May, 1998: Godzilla

Words can hardly describe how disappointing Roland Emmerich’s attempt at resurrecting a beloved monster IP truly is. It is common knowledge that he was not a fan of the original Godzilla films and leveraged his success from Independence Day to take creative liberties and, boy, is it apparent.


The script is more action than plot oriented, so it’s rather easy to explain: Dr. Niko Tatopoulos (played by Matthew Broderick) is a world-renowned scientist that studies the effects that nuclear fallout has on the environment– in particular, earth worms. While conducting research in Russia, he is contacted by the American government to study a humongous footprint in French Polynesia.

Rather quickly, Godzilla makes his way ashore and ravages Manhattan while taking refuge in the subway system– as if New Yorkers don’t already have enough troubles with trains that run on technology approaching nearly a century old. Tatopouos surmises that the beast originated near the footprint and was a product of nuclear testing conducted by the French government.

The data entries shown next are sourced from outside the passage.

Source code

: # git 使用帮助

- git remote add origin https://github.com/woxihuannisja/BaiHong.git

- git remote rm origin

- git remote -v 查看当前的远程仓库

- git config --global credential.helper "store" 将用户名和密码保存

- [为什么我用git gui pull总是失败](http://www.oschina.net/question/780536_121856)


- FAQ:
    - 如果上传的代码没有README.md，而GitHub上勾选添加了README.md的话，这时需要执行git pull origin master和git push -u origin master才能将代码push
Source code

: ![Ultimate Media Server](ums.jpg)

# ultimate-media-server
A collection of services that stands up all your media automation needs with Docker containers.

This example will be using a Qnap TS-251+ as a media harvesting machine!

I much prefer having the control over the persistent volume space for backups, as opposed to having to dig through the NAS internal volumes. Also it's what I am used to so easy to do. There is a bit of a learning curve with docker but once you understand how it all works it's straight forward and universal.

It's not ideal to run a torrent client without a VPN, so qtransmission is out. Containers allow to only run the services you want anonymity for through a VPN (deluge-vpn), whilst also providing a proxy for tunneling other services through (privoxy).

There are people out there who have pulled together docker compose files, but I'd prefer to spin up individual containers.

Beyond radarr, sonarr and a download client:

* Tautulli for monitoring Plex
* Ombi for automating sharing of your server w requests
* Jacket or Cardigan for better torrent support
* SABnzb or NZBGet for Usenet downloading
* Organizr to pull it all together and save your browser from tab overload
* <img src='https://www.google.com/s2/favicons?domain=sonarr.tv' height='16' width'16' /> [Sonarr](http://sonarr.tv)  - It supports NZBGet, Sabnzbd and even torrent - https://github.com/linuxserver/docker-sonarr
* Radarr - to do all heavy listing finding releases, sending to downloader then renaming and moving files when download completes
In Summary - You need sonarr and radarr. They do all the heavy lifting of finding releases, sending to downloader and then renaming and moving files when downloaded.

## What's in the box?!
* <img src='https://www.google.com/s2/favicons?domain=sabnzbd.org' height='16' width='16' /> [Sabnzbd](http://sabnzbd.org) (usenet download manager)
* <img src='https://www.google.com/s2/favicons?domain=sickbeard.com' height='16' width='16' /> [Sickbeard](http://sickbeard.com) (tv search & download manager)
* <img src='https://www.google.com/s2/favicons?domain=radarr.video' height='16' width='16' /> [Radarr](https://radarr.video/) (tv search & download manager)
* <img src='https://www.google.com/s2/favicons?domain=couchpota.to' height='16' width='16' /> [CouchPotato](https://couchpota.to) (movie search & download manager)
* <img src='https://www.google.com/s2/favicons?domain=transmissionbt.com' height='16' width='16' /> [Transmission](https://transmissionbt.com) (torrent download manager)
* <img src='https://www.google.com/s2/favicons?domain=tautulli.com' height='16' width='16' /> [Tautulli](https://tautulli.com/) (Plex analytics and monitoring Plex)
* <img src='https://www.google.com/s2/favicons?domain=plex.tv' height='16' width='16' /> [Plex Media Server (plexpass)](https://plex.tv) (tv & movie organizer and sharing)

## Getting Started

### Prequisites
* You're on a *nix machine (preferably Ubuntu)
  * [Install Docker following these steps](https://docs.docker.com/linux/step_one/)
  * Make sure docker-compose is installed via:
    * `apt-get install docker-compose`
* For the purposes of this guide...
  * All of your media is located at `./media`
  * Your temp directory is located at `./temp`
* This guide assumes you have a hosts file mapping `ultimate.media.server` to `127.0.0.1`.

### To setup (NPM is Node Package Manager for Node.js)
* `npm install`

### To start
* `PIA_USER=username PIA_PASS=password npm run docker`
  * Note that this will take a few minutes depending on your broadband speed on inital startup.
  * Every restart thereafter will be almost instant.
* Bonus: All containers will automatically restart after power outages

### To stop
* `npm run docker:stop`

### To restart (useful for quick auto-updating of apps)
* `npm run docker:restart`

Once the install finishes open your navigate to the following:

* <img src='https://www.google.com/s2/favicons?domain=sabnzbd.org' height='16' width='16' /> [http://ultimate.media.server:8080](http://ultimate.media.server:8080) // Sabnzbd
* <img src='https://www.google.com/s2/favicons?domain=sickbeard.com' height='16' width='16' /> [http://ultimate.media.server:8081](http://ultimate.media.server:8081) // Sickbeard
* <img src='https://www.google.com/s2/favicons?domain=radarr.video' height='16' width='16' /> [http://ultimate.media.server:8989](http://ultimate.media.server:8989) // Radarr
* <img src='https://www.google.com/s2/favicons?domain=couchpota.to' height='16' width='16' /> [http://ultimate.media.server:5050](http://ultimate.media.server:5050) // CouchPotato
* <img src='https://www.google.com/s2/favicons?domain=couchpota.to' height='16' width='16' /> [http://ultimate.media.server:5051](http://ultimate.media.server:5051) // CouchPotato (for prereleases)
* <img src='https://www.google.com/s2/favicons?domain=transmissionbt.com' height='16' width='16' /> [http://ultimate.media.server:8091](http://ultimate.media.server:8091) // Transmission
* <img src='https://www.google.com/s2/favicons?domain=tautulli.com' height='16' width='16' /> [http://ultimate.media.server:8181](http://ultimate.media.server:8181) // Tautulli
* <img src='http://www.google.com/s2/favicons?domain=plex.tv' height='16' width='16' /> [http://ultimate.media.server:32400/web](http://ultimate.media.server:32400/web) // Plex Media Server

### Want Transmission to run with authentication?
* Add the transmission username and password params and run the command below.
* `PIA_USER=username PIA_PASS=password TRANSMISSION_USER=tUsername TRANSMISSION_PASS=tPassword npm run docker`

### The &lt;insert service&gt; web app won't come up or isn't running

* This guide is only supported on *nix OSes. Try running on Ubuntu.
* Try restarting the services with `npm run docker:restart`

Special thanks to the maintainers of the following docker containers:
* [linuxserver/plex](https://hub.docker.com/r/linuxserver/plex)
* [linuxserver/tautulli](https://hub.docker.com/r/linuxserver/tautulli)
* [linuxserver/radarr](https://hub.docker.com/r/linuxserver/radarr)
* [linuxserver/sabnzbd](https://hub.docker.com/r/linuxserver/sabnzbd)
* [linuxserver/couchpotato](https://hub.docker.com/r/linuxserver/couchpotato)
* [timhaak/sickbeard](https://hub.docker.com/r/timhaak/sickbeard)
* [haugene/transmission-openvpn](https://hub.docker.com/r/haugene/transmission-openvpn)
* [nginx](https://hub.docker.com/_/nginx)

Though Tatopoulos attempts to be friendly with the monster, the army quickly opens fire and kicks off an hour long action scene to round out the movie. In the end, Godzilla and nearly all of his babies are torched by a huge detonation in Madison Square Garden– or so we think. Before the credits roll, one final, forgotten egg hatches and we’re left wondering whether or not it slept through the second and third acts like we did.

The short and sweet is that Godzilla is bad– really bad. It’s hard to name something positive that you can take away other than some impressive water effects early in the film. After that, you’re left with a slew of poor performances, some unimpressive CGI (even for the time), and a script that relishes the use of jokes that are simultaneously lame and cringe-inducing.

You’re better off popping in one of the Japanese classics and calling it a night.